Instructions to follow: Take every line in the entries that includes the word "generated" and copy it.

Stored data entries:
▶
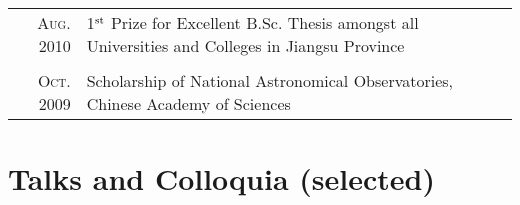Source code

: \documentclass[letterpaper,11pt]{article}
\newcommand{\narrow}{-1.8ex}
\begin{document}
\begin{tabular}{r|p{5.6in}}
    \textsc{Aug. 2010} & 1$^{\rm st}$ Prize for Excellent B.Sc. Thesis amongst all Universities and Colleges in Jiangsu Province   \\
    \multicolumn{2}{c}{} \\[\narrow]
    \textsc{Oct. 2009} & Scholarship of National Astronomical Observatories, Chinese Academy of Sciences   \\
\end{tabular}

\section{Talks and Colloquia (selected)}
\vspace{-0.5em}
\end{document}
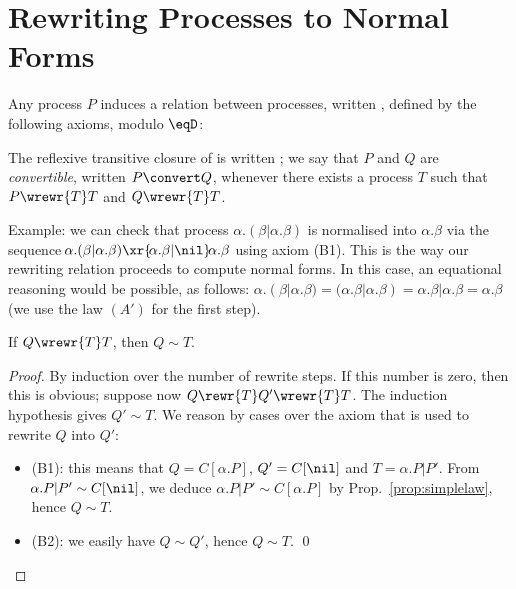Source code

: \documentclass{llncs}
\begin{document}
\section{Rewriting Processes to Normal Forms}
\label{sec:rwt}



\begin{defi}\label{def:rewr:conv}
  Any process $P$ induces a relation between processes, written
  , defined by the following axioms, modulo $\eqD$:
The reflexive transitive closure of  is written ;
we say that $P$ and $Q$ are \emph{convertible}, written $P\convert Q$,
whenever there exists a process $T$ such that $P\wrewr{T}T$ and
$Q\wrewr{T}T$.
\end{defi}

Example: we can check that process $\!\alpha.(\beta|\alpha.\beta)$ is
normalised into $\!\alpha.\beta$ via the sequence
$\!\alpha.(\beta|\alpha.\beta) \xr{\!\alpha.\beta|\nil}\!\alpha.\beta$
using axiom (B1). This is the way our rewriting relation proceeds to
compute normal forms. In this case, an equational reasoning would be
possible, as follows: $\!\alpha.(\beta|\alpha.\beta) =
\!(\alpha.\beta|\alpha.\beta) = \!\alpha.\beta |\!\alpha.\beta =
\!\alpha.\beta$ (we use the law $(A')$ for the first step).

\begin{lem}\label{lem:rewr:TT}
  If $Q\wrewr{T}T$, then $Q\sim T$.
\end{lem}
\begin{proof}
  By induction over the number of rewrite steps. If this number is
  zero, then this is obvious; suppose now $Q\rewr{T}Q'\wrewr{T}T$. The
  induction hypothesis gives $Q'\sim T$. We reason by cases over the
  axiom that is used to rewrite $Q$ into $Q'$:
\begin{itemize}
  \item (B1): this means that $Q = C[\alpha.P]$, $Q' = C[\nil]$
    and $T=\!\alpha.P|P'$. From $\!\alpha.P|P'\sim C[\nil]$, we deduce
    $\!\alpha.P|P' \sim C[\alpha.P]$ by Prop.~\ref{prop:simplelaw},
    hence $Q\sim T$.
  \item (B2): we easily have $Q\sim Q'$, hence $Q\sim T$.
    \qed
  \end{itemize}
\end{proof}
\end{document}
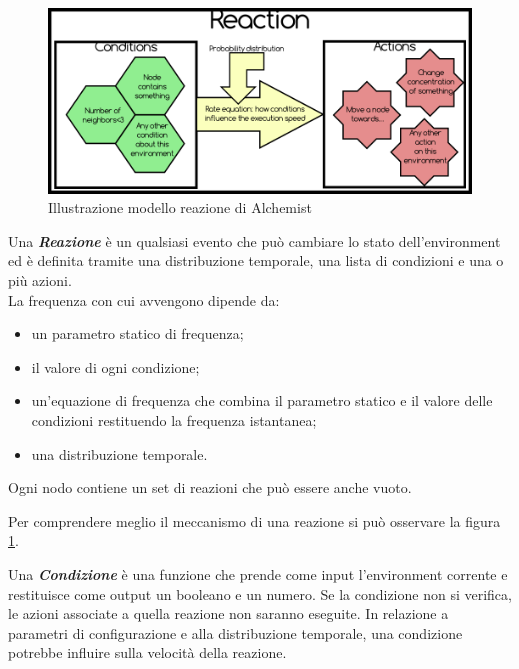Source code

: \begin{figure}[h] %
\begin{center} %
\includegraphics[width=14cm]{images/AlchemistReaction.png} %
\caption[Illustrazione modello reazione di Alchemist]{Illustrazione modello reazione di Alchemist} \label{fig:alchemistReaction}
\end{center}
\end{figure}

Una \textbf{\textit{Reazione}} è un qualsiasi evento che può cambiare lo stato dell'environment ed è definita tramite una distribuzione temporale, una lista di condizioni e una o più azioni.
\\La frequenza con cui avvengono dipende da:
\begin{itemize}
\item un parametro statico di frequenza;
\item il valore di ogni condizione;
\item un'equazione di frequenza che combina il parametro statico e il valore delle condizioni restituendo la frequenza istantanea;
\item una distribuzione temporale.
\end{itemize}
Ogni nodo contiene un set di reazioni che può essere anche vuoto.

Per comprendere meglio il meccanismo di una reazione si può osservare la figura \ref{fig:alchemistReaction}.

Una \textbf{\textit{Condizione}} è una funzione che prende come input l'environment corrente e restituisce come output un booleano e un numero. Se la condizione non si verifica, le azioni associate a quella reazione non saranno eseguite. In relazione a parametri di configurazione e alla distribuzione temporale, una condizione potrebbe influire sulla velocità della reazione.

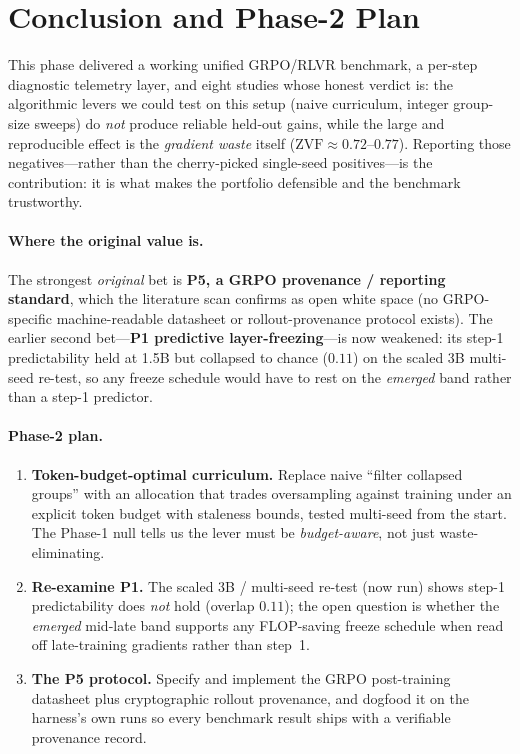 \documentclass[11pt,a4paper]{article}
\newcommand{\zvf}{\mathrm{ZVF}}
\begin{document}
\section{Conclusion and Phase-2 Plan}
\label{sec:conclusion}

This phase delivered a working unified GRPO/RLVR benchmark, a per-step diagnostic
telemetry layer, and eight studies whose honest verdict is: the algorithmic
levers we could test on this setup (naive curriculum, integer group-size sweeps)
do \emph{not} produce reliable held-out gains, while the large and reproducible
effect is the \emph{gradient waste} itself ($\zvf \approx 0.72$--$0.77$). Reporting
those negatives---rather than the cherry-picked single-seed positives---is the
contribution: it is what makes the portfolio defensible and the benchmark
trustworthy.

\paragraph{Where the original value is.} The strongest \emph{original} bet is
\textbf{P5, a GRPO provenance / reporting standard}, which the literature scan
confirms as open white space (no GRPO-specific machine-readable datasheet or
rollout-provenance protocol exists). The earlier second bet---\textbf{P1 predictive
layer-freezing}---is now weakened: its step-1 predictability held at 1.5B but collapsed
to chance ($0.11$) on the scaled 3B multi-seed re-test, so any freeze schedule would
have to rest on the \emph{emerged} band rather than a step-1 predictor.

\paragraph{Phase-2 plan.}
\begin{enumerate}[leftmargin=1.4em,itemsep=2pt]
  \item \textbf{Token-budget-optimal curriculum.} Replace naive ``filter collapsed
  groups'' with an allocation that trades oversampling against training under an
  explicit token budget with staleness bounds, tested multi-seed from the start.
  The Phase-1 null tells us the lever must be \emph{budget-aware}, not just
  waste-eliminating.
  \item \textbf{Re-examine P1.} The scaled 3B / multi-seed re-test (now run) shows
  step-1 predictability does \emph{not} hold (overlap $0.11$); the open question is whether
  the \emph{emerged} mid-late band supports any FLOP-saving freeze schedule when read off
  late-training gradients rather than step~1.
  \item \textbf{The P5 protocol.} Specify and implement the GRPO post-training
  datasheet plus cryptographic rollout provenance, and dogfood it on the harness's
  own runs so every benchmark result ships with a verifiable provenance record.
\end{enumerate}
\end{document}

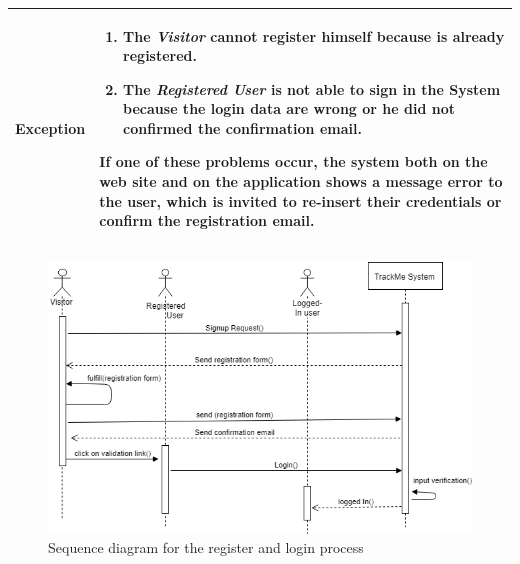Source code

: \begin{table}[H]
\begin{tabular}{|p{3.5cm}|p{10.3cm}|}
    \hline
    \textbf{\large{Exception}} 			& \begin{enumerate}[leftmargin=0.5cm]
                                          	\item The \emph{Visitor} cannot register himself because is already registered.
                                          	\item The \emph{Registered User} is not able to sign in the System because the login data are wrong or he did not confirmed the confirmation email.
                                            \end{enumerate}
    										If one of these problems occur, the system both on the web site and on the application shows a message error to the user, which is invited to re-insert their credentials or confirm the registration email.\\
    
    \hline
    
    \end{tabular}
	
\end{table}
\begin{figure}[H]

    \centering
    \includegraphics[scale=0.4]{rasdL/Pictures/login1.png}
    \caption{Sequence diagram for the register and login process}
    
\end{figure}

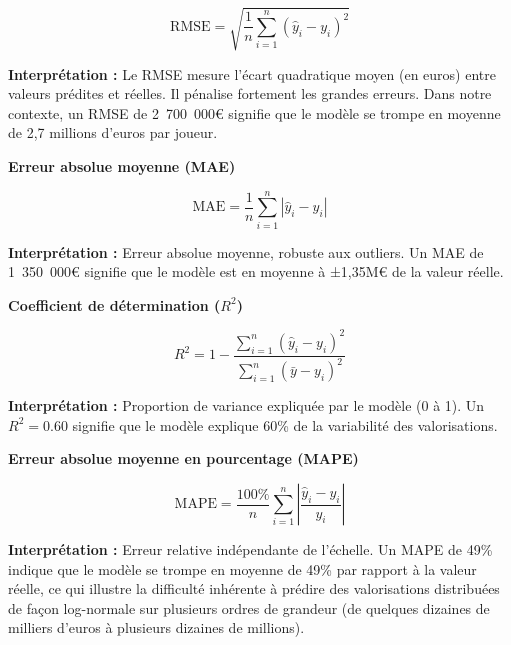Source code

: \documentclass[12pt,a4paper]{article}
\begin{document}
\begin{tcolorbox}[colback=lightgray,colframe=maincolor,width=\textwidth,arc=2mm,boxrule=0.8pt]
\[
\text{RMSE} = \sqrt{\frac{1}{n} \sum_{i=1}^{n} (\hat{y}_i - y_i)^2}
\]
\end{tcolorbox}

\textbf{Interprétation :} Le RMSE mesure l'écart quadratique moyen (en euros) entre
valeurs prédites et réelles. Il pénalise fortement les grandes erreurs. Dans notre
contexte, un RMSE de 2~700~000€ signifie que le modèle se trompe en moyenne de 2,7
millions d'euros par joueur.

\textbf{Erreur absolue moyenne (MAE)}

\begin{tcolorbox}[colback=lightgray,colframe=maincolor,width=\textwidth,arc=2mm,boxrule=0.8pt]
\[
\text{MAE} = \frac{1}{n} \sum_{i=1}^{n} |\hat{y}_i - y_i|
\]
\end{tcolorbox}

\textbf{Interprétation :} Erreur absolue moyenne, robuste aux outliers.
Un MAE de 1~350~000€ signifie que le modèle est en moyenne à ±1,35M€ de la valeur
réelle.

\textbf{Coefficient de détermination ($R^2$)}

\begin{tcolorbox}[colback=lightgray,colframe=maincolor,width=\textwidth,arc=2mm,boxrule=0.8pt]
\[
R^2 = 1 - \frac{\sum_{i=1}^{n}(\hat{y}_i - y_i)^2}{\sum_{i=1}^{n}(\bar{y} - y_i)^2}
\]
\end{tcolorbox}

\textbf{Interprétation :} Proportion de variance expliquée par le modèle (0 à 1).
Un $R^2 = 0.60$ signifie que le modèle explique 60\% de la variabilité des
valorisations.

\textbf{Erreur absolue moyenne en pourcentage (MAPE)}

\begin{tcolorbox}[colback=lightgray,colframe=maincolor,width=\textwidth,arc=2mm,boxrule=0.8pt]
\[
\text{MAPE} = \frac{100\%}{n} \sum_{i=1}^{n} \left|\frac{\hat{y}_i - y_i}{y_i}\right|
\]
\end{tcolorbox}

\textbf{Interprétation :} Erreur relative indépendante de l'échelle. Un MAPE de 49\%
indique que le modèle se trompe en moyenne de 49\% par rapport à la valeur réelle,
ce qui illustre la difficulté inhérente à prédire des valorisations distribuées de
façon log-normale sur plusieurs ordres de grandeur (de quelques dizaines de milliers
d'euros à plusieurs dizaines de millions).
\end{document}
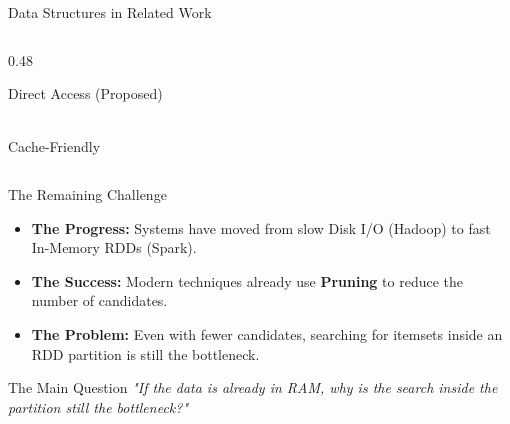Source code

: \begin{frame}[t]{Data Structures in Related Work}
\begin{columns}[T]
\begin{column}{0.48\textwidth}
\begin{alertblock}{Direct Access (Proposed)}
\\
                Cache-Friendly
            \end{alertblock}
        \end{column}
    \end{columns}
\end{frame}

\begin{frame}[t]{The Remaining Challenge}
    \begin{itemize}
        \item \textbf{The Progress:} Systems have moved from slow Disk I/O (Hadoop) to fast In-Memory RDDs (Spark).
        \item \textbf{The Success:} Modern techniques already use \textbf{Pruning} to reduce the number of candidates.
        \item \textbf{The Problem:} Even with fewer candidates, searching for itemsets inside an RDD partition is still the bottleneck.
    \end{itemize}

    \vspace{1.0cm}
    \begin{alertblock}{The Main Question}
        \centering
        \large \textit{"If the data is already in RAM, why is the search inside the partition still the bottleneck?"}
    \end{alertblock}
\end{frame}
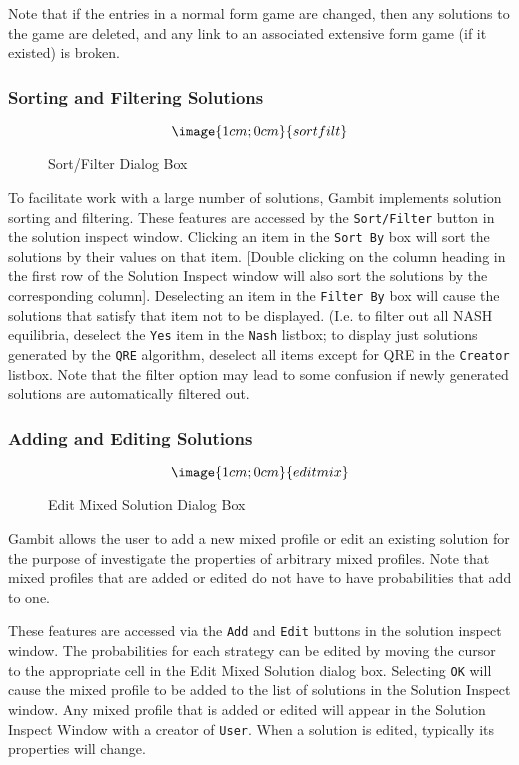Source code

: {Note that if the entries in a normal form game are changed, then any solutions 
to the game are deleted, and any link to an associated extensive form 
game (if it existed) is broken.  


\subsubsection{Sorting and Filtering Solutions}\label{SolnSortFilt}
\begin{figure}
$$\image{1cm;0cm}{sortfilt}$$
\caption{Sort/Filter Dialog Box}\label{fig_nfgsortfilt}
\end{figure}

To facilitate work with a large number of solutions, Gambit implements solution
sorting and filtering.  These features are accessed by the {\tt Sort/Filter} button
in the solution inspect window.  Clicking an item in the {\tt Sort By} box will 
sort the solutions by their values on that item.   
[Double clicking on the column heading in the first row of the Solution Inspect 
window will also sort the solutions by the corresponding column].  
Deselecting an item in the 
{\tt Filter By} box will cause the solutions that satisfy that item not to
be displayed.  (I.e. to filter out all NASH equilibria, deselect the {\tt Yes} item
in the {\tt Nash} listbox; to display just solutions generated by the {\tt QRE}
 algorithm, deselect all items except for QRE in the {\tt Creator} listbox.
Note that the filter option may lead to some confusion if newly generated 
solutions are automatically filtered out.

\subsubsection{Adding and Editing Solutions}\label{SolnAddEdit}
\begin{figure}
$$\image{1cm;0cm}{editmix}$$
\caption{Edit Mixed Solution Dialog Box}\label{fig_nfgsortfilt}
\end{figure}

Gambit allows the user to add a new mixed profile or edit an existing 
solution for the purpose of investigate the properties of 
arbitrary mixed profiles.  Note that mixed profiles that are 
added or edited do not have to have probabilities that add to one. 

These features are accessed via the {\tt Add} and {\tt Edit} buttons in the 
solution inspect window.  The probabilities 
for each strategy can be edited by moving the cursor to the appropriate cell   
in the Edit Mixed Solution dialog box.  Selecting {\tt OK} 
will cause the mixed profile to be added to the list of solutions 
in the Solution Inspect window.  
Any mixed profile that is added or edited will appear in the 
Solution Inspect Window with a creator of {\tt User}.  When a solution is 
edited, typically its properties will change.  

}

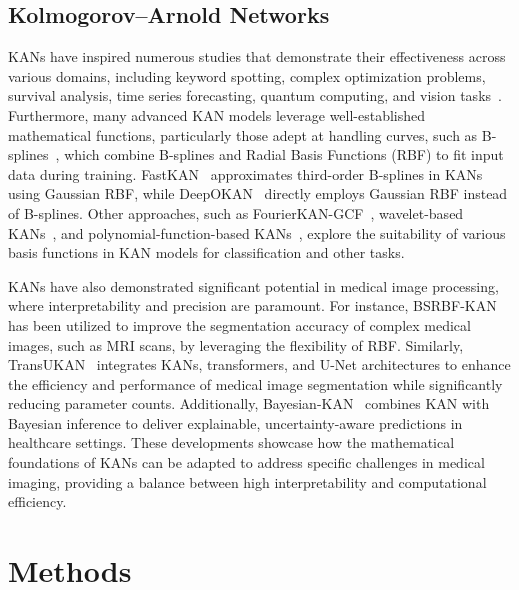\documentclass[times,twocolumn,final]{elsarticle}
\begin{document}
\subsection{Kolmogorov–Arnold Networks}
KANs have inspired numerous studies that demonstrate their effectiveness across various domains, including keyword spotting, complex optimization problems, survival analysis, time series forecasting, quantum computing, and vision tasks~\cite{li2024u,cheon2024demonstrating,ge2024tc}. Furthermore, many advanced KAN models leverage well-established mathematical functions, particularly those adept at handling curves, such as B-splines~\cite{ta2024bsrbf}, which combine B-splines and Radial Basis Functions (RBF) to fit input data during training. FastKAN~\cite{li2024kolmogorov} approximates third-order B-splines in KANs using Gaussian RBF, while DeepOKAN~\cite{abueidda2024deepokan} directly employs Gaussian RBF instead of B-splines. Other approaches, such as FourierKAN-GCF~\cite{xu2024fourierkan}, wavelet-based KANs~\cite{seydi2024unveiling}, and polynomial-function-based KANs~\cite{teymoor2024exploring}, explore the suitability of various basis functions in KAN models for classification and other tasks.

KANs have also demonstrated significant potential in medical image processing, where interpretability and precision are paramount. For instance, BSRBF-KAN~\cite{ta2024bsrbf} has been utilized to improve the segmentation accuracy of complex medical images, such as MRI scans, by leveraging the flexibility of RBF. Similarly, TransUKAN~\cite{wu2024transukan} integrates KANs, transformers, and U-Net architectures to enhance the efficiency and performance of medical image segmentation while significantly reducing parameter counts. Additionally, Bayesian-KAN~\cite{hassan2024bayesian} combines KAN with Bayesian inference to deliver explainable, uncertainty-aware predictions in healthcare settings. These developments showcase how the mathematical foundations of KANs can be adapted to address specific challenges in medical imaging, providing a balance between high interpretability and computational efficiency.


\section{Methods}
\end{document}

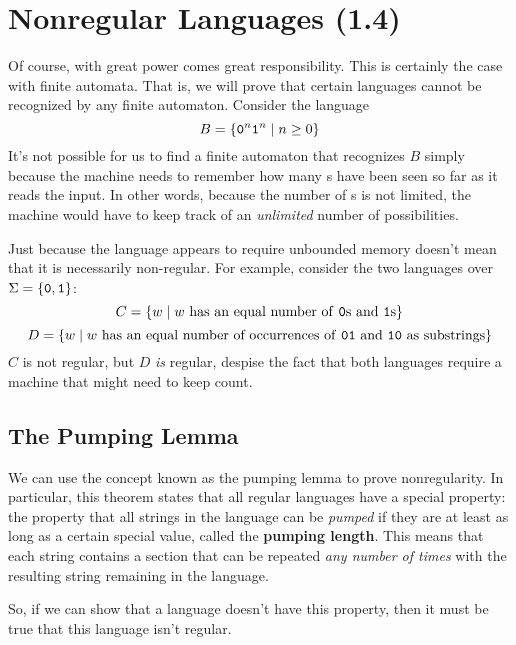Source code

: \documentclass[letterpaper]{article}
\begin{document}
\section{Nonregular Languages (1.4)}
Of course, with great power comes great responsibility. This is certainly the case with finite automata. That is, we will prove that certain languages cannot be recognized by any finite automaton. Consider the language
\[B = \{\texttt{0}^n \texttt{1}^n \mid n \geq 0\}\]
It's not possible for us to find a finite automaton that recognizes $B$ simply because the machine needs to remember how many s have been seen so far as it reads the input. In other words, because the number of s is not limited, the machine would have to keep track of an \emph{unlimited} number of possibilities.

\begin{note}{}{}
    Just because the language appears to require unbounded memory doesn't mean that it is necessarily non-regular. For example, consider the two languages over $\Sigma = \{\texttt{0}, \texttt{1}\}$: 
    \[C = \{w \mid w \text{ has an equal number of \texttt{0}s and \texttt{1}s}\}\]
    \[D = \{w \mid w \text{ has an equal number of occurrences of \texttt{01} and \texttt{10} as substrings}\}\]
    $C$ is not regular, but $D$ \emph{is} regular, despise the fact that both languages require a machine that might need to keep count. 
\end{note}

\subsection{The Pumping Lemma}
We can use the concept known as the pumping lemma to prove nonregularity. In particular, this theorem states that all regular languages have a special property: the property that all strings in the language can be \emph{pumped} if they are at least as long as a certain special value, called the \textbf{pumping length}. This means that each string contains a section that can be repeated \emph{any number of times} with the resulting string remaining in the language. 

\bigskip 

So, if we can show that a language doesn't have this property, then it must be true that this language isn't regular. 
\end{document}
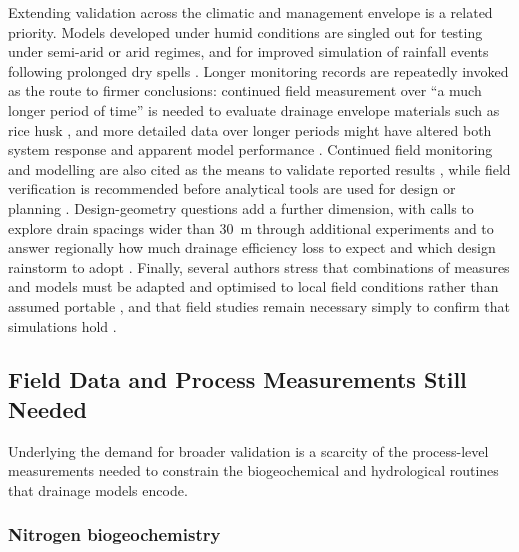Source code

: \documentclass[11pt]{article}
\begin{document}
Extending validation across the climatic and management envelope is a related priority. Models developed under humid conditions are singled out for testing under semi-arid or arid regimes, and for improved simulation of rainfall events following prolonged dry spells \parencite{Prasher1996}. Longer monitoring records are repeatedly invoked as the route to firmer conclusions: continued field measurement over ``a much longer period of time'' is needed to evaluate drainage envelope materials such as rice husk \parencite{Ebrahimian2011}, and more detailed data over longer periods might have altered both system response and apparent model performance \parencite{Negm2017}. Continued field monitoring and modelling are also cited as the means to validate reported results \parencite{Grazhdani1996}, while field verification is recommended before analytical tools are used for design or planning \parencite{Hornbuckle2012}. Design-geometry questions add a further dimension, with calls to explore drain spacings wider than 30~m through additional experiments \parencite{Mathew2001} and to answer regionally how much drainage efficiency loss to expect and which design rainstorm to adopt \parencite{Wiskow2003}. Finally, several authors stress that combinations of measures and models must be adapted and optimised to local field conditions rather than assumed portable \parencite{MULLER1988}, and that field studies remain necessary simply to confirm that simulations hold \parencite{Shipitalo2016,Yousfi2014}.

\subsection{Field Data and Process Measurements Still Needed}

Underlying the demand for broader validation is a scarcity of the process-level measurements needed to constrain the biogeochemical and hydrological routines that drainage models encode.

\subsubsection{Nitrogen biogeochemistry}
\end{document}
◀
Result:
in the {\tt Nash} listbox; to display just solutions generated by the {\tt QRE}
Note that the filter option may lead to some confusion if newly generated 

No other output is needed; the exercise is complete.